§ ACTION ITEM
Scan the entries and tally the lines that include the string "secret". Reply with the figure alone.

§ SUPPLIED ENTRIES

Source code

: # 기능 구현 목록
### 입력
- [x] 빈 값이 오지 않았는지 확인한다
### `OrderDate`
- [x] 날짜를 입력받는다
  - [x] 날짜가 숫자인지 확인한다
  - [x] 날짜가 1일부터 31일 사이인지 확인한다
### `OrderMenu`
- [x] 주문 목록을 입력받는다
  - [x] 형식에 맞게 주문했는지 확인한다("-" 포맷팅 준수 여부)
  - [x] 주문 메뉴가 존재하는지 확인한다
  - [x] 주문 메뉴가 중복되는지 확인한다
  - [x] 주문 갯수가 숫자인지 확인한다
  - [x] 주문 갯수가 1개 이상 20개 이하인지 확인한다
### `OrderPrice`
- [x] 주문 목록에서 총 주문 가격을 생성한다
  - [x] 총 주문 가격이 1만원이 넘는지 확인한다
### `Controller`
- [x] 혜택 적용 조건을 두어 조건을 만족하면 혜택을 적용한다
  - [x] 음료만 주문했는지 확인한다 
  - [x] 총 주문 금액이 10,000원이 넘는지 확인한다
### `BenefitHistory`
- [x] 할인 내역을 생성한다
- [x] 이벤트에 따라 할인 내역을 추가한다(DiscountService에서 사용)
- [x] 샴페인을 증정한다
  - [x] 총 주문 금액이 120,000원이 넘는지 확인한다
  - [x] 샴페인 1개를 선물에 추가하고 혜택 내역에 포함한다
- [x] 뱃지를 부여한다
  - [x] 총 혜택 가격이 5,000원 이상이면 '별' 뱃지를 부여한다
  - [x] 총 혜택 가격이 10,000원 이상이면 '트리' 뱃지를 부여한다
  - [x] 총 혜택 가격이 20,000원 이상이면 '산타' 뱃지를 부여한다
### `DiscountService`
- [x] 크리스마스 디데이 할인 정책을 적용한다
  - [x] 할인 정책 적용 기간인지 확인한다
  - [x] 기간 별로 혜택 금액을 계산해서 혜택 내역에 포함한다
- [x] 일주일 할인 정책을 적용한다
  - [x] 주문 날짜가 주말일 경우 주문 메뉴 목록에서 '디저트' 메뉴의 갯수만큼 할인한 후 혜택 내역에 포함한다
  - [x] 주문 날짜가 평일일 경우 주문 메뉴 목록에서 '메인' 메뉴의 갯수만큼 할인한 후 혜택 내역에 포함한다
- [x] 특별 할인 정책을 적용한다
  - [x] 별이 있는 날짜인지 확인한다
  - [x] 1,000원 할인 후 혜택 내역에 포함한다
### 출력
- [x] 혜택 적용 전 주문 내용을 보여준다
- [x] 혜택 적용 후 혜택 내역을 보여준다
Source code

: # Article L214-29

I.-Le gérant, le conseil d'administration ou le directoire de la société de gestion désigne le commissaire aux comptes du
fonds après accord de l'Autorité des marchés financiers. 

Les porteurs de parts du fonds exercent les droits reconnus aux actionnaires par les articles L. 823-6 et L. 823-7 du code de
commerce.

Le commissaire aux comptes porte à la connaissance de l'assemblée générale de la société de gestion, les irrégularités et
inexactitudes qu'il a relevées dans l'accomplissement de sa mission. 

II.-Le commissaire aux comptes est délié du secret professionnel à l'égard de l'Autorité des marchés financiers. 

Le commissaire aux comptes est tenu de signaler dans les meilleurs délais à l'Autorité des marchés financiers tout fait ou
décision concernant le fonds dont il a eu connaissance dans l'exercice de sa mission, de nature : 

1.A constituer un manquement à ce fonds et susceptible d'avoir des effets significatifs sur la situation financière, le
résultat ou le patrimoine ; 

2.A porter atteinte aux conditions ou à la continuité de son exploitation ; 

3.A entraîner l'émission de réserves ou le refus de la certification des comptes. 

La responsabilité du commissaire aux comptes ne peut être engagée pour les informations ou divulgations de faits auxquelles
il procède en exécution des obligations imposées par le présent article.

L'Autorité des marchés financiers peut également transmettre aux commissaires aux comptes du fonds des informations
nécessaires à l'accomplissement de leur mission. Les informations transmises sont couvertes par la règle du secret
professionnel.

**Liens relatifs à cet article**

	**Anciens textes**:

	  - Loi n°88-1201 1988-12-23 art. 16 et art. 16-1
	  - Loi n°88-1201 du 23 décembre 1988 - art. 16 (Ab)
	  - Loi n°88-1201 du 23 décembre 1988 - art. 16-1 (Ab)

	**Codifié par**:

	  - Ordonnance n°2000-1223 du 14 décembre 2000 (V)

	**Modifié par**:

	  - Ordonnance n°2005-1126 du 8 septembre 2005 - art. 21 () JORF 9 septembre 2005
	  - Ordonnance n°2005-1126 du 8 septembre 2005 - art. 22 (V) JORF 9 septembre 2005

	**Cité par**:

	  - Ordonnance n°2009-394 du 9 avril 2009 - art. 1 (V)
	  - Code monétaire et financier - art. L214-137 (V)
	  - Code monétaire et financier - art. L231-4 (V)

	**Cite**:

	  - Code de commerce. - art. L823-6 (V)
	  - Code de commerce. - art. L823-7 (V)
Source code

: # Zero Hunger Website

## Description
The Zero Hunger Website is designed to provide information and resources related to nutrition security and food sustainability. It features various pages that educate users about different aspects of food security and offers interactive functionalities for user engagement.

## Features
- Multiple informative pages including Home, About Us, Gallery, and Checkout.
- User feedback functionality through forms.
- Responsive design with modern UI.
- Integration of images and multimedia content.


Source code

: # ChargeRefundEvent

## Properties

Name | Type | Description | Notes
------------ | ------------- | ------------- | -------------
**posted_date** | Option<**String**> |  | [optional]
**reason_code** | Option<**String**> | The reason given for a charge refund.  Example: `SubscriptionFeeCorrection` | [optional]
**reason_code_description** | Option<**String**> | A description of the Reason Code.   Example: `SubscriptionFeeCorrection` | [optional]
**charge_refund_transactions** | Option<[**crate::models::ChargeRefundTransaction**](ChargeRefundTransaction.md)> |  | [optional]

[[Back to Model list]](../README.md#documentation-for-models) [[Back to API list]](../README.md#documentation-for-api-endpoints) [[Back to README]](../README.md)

§ RESULT OF THE EXERCISE
2